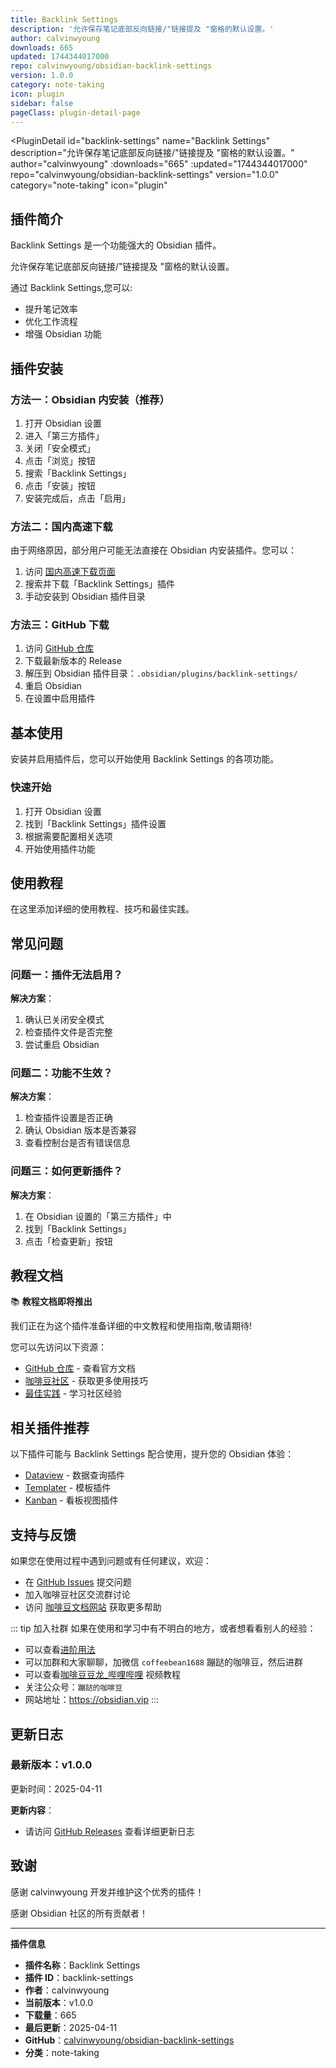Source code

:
```yaml
---
title: Backlink Settings
description: '允许保存笔记底部反向链接/"链接提及 "窗格的默认设置。'
author: calvinwyoung
downloads: 665
updated: 1744344017000
repo: calvinwyoung/obsidian-backlink-settings
version: 1.0.0
category: note-taking
icon: plugin
sidebar: false
pageClass: plugin-detail-page
---
```


<PluginDetail
  id="backlink-settings"
  name="Backlink Settings"
  description="允许保存笔记底部反向链接/&quot;链接提及 &quot;窗格的默认设置。"
  author="calvinwyoung"
  :downloads="665"
  :updated="1744344017000"
  repo="calvinwyoung/obsidian-backlink-settings"
  version="1.0.0"
  category="note-taking"
  icon="plugin"
>

<!-- AUTO_GENERATED_START -->
## 插件简介

Backlink Settings 是一个功能强大的 Obsidian 插件。

允许保存笔记底部反向链接/&quot;链接提及 &quot;窗格的默认设置。

通过 Backlink Settings,您可以:

- 提升笔记效率
- 优化工作流程
- 增强 Obsidian 功能

<!-- AUTO_GENERATED_END -->

<!-- AUTO_GENERATED_START -->
## 插件安装

### 方法一：Obsidian 内安装（推荐）

1. 打开 Obsidian 设置
2. 进入「第三方插件」
3. 关闭「安全模式」
4. 点击「浏览」按钮
5. 搜索「Backlink Settings」
6. 点击「安装」按钮
7. 安装完成后，点击「启用」

### 方法二：国内高速下载

由于网络原因，部分用户可能无法直接在 Obsidian 内安装插件。您可以：

1. 访问 [国内高速下载页面](/zh/documentation/obsidian-plugins-download.html)
2. 搜索并下载「Backlink Settings」插件
3. 手动安装到 Obsidian 插件目录

### 方法三：GitHub 下载

1. 访问 [GitHub 仓库](https://github.com/calvinwyoung/obsidian-backlink-settings)
2. 下载最新版本的 Release
3. 解压到 Obsidian 插件目录：`.obsidian/plugins/backlink-settings/`
4. 重启 Obsidian
5. 在设置中启用插件

## 基本使用

安装并启用插件后，您可以开始使用 Backlink Settings 的各项功能。

### 快速开始

1. 打开 Obsidian 设置
2. 找到「Backlink Settings」插件设置
3. 根据需要配置相关选项
4. 开始使用插件功能

<!-- AUTO_GENERATED_END -->

<!-- CUSTOM_CONTENT_START:tutorial -->
## 使用教程

在这里添加详细的使用教程、技巧和最佳实践。

<!-- CUSTOM_CONTENT_END:tutorial -->

<!-- SHARED_CONTENT_START -->
## 常见问题

### 问题一：插件无法启用？

**解决方案**：
1. 确认已关闭安全模式
2. 检查插件文件是否完整
3. 尝试重启 Obsidian

### 问题二：功能不生效？

**解决方案**：
1. 检查插件设置是否正确
2. 确认 Obsidian 版本是否兼容
3. 查看控制台是否有错误信息

### 问题三：如何更新插件？

**解决方案**：
1. 在 Obsidian 设置的「第三方插件」中
2. 找到「Backlink Settings」
3. 点击「检查更新」按钮

## 教程文档

📚 **教程文档即将推出**

我们正在为这个插件准备详细的中文教程和使用指南,敬请期待!

您可以先访问以下资源：
- [GitHub 仓库](https://github.com/calvinwyoung/obsidian-backlink-settings) - 查看官方文档
- [咖啡豆社区](/zh/bases/) - 获取更多使用技巧
- [最佳实践](/zh/best-practices/) - 学习社区经验

## 相关插件推荐

以下插件可能与 Backlink Settings 配合使用，提升您的 Obsidian 体验：

- [Dataview](/zh/plugins/dataview.html) - 数据查询插件
- [Templater](/zh/plugins/templater-obsidian.html) - 模板插件
- [Kanban](/zh/plugins/obsidian-kanban.html) - 看板视图插件

## 支持与反馈

如果您在使用过程中遇到问题或有任何建议，欢迎：

- 在 [GitHub Issues](https://github.com/calvinwyoung/obsidian-backlink-settings/issues) 提交问题
- 加入咖啡豆社区交流群讨论
- 访问 [咖啡豆文档网站](https://obsidian.vip) 获取更多帮助

::: tip 加入社群
如果在使用和学习中有不明白的地方，或者想看看别人的经验：
- 可以查看[进阶用法](/zh/advanced)
- 可以加群和大家聊聊，加微信 `coffeebean1688` 蹦跶的咖啡豆，然后进群
- 可以查看[咖啡豆豆龙_哔哩哔哩](https://space.bilibili.com/618777356) 视频教程
- 关注公众号：`蹦跶的咖啡豆`
- 网站地址：https://obsidian.vip
:::
<!-- SHARED_CONTENT_END -->

<!-- AUTO_GENERATED_START -->
## 更新日志

### 最新版本：v1.0.0

更新时间：2025-04-11

**更新内容**：
- 请访问 [GitHub Releases](https://github.com/calvinwyoung/obsidian-backlink-settings/releases) 查看详细更新日志

## 致谢

感谢 calvinwyoung 开发并维护这个优秀的插件！

感谢 Obsidian 社区的所有贡献者！

---

**插件信息**
- **插件名称**：Backlink Settings
- **插件 ID**：backlink-settings
- **作者**：calvinwyoung
- **当前版本**：v1.0.0
- **下载量**：665
- **最后更新**：2025-04-11
- **GitHub**：[calvinwyoung/obsidian-backlink-settings](https://github.com/calvinwyoung/obsidian-backlink-settings)
- **分类**：note-taking
<!-- AUTO_GENERATED_END -->

</PluginDetail>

···

*Exercise instructions*. Pictures are to be excluded; everything else in the records must be reproduced exactly.

*Exercise result*.
Source code

:
```yaml
---
title: Backlink Settings
description: '允许保存笔记底部反向链接/"链接提及 "窗格的默认设置。'
author: calvinwyoung
downloads: 665
updated: 1744344017000
repo: calvinwyoung/obsidian-backlink-settings
version: 1.0.0
category: note-taking
icon: plugin
sidebar: false
pageClass: plugin-detail-page
---
```


<PluginDetail
  id="backlink-settings"
  name="Backlink Settings"
  description="允许保存笔记底部反向链接/&quot;链接提及 &quot;窗格的默认设置。"
  author="calvinwyoung"
  :downloads="665"
  :updated="1744344017000"
  repo="calvinwyoung/obsidian-backlink-settings"
  version="1.0.0"
  category="note-taking"
  icon="plugin"
>

<!-- AUTO_GENERATED_START -->
## 插件简介

Backlink Settings 是一个功能强大的 Obsidian 插件。

允许保存笔记底部反向链接/&quot;链接提及 &quot;窗格的默认设置。

通过 Backlink Settings,您可以:

- 提升笔记效率
- 优化工作流程
- 增强 Obsidian 功能

<!-- AUTO_GENERATED_END -->

<!-- AUTO_GENERATED_START -->
## 插件安装

### 方法一：Obsidian 内安装（推荐）

1. 打开 Obsidian 设置
2. 进入「第三方插件」
3. 关闭「安全模式」
4. 点击「浏览」按钮
5. 搜索「Backlink Settings」
6. 点击「安装」按钮
7. 安装完成后，点击「启用」

### 方法二：国内高速下载

由于网络原因，部分用户可能无法直接在 Obsidian 内安装插件。您可以：

1. 访问 [国内高速下载页面](/zh/documentation/obsidian-plugins-download.html)
2. 搜索并下载「Backlink Settings」插件
3. 手动安装到 Obsidian 插件目录

### 方法三：GitHub 下载

1. 访问 [GitHub 仓库](https://github.com/calvinwyoung/obsidian-backlink-settings)
2. 下载最新版本的 Release
3. 解压到 Obsidian 插件目录：`.obsidian/plugins/backlink-settings/`
4. 重启 Obsidian
5. 在设置中启用插件

## 基本使用

安装并启用插件后，您可以开始使用 Backlink Settings 的各项功能。

### 快速开始

1. 打开 Obsidian 设置
2. 找到「Backlink Settings」插件设置
3. 根据需要配置相关选项
4. 开始使用插件功能

<!-- AUTO_GENERATED_END -->

<!-- CUSTOM_CONTENT_START:tutorial -->
## 使用教程

在这里添加详细的使用教程、技巧和最佳实践。

<!-- CUSTOM_CONTENT_END:tutorial -->

<!-- SHARED_CONTENT_START -->
## 常见问题

### 问题一：插件无法启用？

**解决方案**：
1. 确认已关闭安全模式
2. 检查插件文件是否完整
3. 尝试重启 Obsidian

### 问题二：功能不生效？

**解决方案**：
1. 检查插件设置是否正确
2. 确认 Obsidian 版本是否兼容
3. 查看控制台是否有错误信息

### 问题三：如何更新插件？

**解决方案**：
1. 在 Obsidian 设置的「第三方插件」中
2. 找到「Backlink Settings」
3. 点击「检查更新」按钮

## 教程文档

📚 **教程文档即将推出**

我们正在为这个插件准备详细的中文教程和使用指南,敬请期待!

您可以先访问以下资源：
- [GitHub 仓库](https://github.com/calvinwyoung/obsidian-backlink-settings) - 查看官方文档
- [咖啡豆社区](/zh/bases/) - 获取更多使用技巧
- [最佳实践](/zh/best-practices/) - 学习社区经验

## 相关插件推荐

以下插件可能与 Backlink Settings 配合使用，提升您的 Obsidian 体验：

- [Dataview](/zh/plugins/dataview.html) - 数据查询插件
- [Templater](/zh/plugins/templater-obsidian.html) - 模板插件
- [Kanban](/zh/plugins/obsidian-kanban.html) - 看板视图插件

## 支持与反馈

如果您在使用过程中遇到问题或有任何建议，欢迎：

- 在 [GitHub Issues](https://github.com/calvinwyoung/obsidian-backlink-settings/issues) 提交问题
- 加入咖啡豆社区交流群讨论
- 访问 [咖啡豆文档网站](https://obsidian.vip) 获取更多帮助

::: tip 加入社群
如果在使用和学习中有不明白的地方，或者想看看别人的经验：
- 可以查看[进阶用法](/zh/advanced)
- 可以加群和大家聊聊，加微信 `coffeebean1688` 蹦跶的咖啡豆，然后进群
- 可以查看[咖啡豆豆龙_哔哩哔哩](https://space.bilibili.com/618777356) 视频教程
- 关注公众号：`蹦跶的咖啡豆`
- 网站地址：https://obsidian.vip
:::
<!-- SHARED_CONTENT_END -->

<!-- AUTO_GENERATED_START -->
## 更新日志

### 最新版本：v1.0.0

更新时间：2025-04-11

**更新内容**：
- 请访问 [GitHub Releases](https://github.com/calvinwyoung/obsidian-backlink-settings/releases) 查看详细更新日志

## 致谢

感谢 calvinwyoung 开发并维护这个优秀的插件！

感谢 Obsidian 社区的所有贡献者！

---

**插件信息**
- **插件名称**：Backlink Settings
- **插件 ID**：backlink-settings
- **作者**：calvinwyoung
- **当前版本**：v1.0.0
- **下载量**：665
- **最后更新**：2025-04-11
- **GitHub**：[calvinwyoung/obsidian-backlink-settings](https://github.com/calvinwyoung/obsidian-backlink-settings)
- **分类**：note-taking
<!-- AUTO_GENERATED_END -->

</PluginDetail>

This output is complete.